9. Anything else do we need to know?
What does it mean to run calico "in CRD mode"? I cannot find that anywhere in the Calico documentation.

The text was updated successfully, but these errors were encountered:

rifelpet · 2019-06-06T15:17:32Z

I haven't used calico but I believe "CRD mode" means that calico stores its state through the Kubernetes API Server using custom resource definitions rather than storing state directly on etcd. I think that might be the DATASTORE_TYPE variable here.

Can you confirm that setting DATASTORE_TYPE=kubernetes fixes the issue? I'll see if we can add some clarity to the Kops documentation.

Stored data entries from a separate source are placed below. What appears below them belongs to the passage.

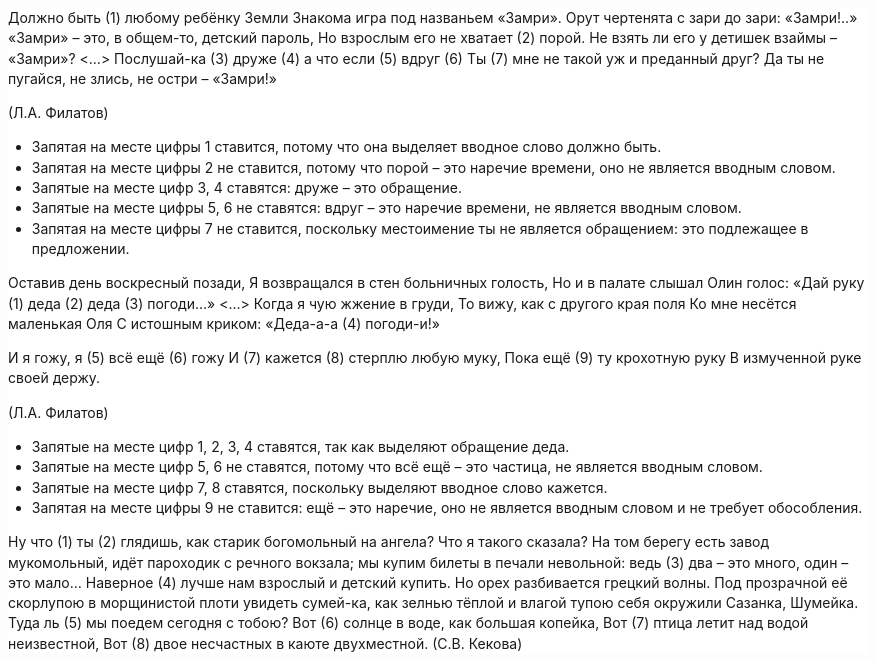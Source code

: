 Должно быть (1) любому ребёнку Земли
Знакома игра под названьем «Замри».
Орут чертенята с зари до зари:
«Замри!..»
«Замри» – это, в общем-то, детский пароль,
Но взрослым его не хватает (2) порой.
Не взять ли его у детишек взаймы –
«Замри»?
<…>
Послушай-ка (3) друже (4) а что если (5) вдруг (6)
Ты (7) мне не такой уж и преданный друг?
Да ты не пугайся, не злись, не остри –
«Замри!»

(Л.А. Филатов)

* Запятая на месте цифры 1 ставится, потому что она выделяет вводное слово должно быть.
* Запятая на месте цифры 2 не ставится, потому что порой – это наречие времени, оно не является вводным словом.
* Запятые на месте цифр 3, 4 ставятся: друже – это обращение.
* Запятые на месте цифры 5, 6 не ставятся: вдруг – это наречие времени, не является вводным словом.
* Запятая на месте цифры 7 не ставится, поскольку местоимение ты не является обращением: это подлежащее в предложении.

Оставив день воскресный позади,
Я возвращался в стен больничных голость,
Но и в палате слышал Олин голос:
«Дай руку (1) деда (2) деда (3) погоди…»
<…>
Когда я чую жжение в груди,
То вижу, как с другого края поля
Ко мне несётся маленькая Оля
С истошным криком: «Деда-а-а (4) погоди-и!»

И я гожу, я (5) всё ещё (6) гожу
И (7) кажется (8) стерплю любую муку,
Пока ещё (9) ту крохотную руку
В измученной руке своей держу.

(Л.А. Филатов)

* Запятые на месте цифр 1, 2, 3, 4 ставятся, так как выделяют обращение деда.
* Запятые на месте цифр 5, 6 не ставятся, потому что всё ещё – это частица, не является вводным словом.
* Запятые на месте цифр 7, 8 ставятся, поскольку выделяют вводное слово кажется.
* Запятая на месте цифры 9 не ставится: ещё – это наречие, оно не является вводным словом и не требует обособления.

Ну что (1) ты (2) глядишь, как старик богомольный
на ангела? Что я такого сказала?
На том берегу есть завод мукомольный,
идёт пароходик с речного вокзала;
мы купим билеты в печали невольной:
ведь (3) два – это много, один – это мало…
Наверное (4) лучше нам взрослый и детский
купить. Но орех разбивается грецкий
волны. Под прозрачной её скорлупою
в морщинистой плоти увидеть сумей-ка,
как зелнью тёплой и влагой тупою
себя окружили Сазанка, Шумейка.
Туда ль (5) мы поедем сегодня с тобою?
Вот (6) солнце в воде, как большая копейка,
Вот (7) птица летит над водой неизвестной,
Вот (8) двое несчастных в каюте двухместной.
(С.В. Кекова)
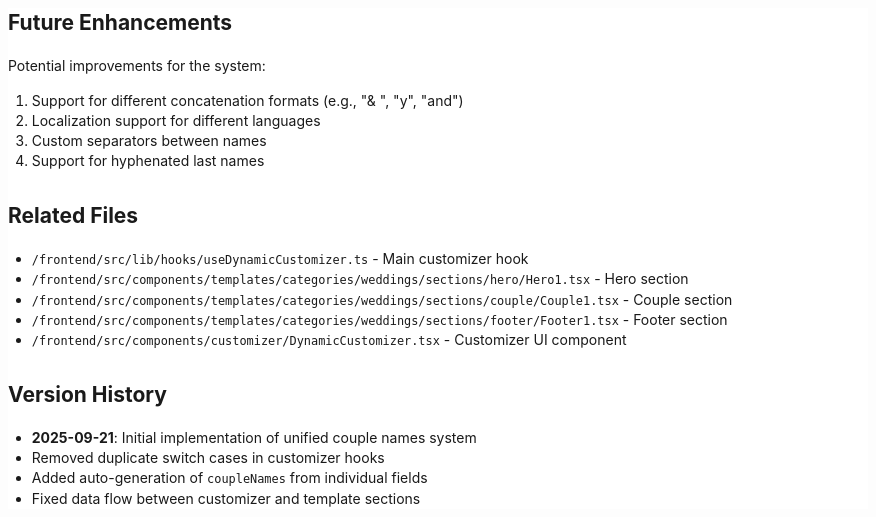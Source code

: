 ## Future Enhancements

Potential improvements for the system:
1. Support for different concatenation formats (e.g., "& ", "y", "and")
2. Localization support for different languages
3. Custom separators between names
4. Support for hyphenated last names

## Related Files

- `/frontend/src/lib/hooks/useDynamicCustomizer.ts` - Main customizer hook
- `/frontend/src/components/templates/categories/weddings/sections/hero/Hero1.tsx` - Hero section
- `/frontend/src/components/templates/categories/weddings/sections/couple/Couple1.tsx` - Couple section
- `/frontend/src/components/templates/categories/weddings/sections/footer/Footer1.tsx` - Footer section
- `/frontend/src/components/customizer/DynamicCustomizer.tsx` - Customizer UI component

## Version History

- **2025-09-21**: Initial implementation of unified couple names system
- Removed duplicate switch cases in customizer hooks
- Added auto-generation of `coupleNames` from individual fields
- Fixed data flow between customizer and template sections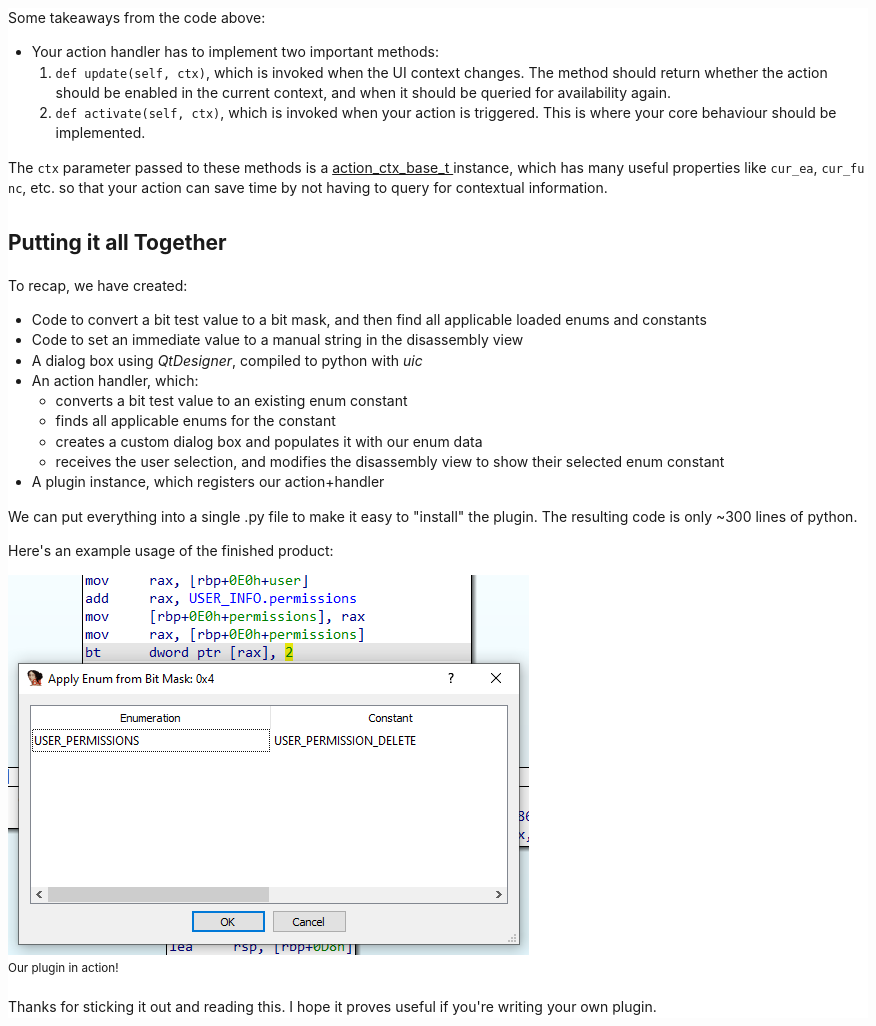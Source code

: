 Some takeaways from the code above:
* Your action handler has to implement two important methods:
	1.  `def update(self, ctx)`, which is invoked when the UI context changes. The method should return whether the action should be enabled in the current context, and when it should be queried for availability again.
	2.  `def activate(self, ctx)`, which is invoked when your action is triggered. This is where your core behaviour should be implemented.

The `ctx` parameter passed to these methods is a [action_ctx_base_t ](https://www.hex-rays.com/products/ida/support/sdkdoc/structaction__ctx__base__t.html) instance, which has many useful properties like `cur_ea`, `cur_func`, etc. so that your action can save time by not having to query for contextual information.

## Putting it all Together
To recap, we have created:
* Code to convert a bit test value to a bit mask, and then find all applicable loaded enums and constants
* Code to set an immediate value to a manual string in the disassembly view
* A dialog box using *QtDesigner*, compiled to python with *uic*
* An action handler, which:
	* converts a bit test value to an existing enum constant
	* finds all applicable enums for the constant
	* creates a custom dialog box and populates it with our enum data
	* receives the user selection, and modifies the disassembly view to show their selected enum constant
* A plugin instance, which registers our action+handler
		
We can put everything into a single .py file to make it easy to "install" the plugin. The resulting code is only ~300 lines of python. 

Here's an example usage of the finished product:

![Our plugin in action!](images/ida_qt_finished_product.png)
<br>
<sup>Our plugin in action!</sup>

Thanks for sticking it out and reading this. I hope it proves useful if you're writing your own plugin.


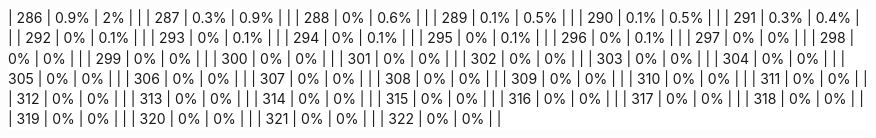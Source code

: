 | 286 | 0.9% | 2% |  |
| 287 | 0.3% | 0.9% |  |
| 288 | 0% | 0.6% |  |
| 289 | 0.1% | 0.5% |  |
| 290 | 0.1% | 0.5% |  |
| 291 | 0.3% | 0.4% |  |
| 292 | 0% | 0.1% |  |
| 293 | 0% | 0.1% |  |
| 294 | 0% | 0.1% |  |
| 295 | 0% | 0.1% |  |
| 296 | 0% | 0.1% |  |
| 297 | 0% | 0% |  |
| 298 | 0% | 0% |  |
| 299 | 0% | 0% |  |
| 300 | 0% | 0% |  |
| 301 | 0% | 0% |  |
| 302 | 0% | 0% |  |
| 303 | 0% | 0% |  |
| 304 | 0% | 0% |  |
| 305 | 0% | 0% |  |
| 306 | 0% | 0% |  |
| 307 | 0% | 0% |  |
| 308 | 0% | 0% |  |
| 309 | 0% | 0% |  |
| 310 | 0% | 0% |  |
| 311 | 0% | 0% |  |
| 312 | 0% | 0% |  |
| 313 | 0% | 0% |  |
| 314 | 0% | 0% |  |
| 315 | 0% | 0% |  |
| 316 | 0% | 0% |  |
| 317 | 0% | 0% |  |
| 318 | 0% | 0% |  |
| 319 | 0% | 0% |  |
| 320 | 0% | 0% |  |
| 321 | 0% | 0% |  |
| 322 | 0% | 0% |  |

Nuru · 2019-06-06T22:39:08Z

@rifelpet Thanks for your contribution to the discussion.

I don't know how or where to set DATASTORE_TYPE=kubernetes using kops, and since kops is managing everything else to do with Calico, I do not want to configure it via some other mechanism.

Also, even if DATASTORE_TYPE=kubernetes makes the error message go away, it does not answer the question of whether or not calico-kube-controllers needs to run at all (and why or why not).

opusmagnum · 2019-08-26T20:20:23Z

After upgrade to Kops 1.12.3 I had the following constellation:

calico-node version 3.7.4 running with env DATASTORE_TYPE: kubernetes
calico-kube-controllers version 1.0.3 producing millions of errors -- Unhandled error: client: etcd cluster is unavailable or misconfigured; error #0: malformed HTTP response "x15x03x01x00x02x02"

It seems, that downscaling of the Deployment calico-kube-controllers in

kops/upup/models/cloudup/resources/addons/networking.projectcalico.org/k8s-1.12.yaml.template

Line 442 in 6ea097d

# This manifest scales the Calico Kubernetes controllers down to size 0.

doesn't work properly?

I have downscaled this deployment manually and error messages stopped without loosing any Calico functionality. If I understood correctly -- this functionality, previously implemented as a separate set of controllers, is now built into calico-node.

grv231 · 2019-10-22T23:10:53Z

@opusmagnum have you encountered any new errors? I have started to encounter new ones after downscaling the deployment to zero in protokube.service. Just wanted to see if you have encountered anything like that as well?

Nuru · 2019-10-23T01:38:51Z

UPDATES:

"CRD mode" means that Calico stores its state information via the Kubernetes API in Kubernetes Custom Resources, rather than, as previously, storing the information directly in etcd via its API.

According to this PR, calico-kube-controllers does still need to be run even in CRD mode. Apparently its jobs is to remove resources when they are no longer needed.

I suppose this bug was fixed along the way somewhere. Any version that has that PR (See list here) should be OK.

opusmagnum · 2019-10-28T08:00:28Z

Thank you for the explanation -- @Nuru ! If the cluster node is removed, Calico-daemon on this node is removed as well, no additional clean up is necessary, isn't it? @Nuru Which kind of resources should be removed and under which circumstances?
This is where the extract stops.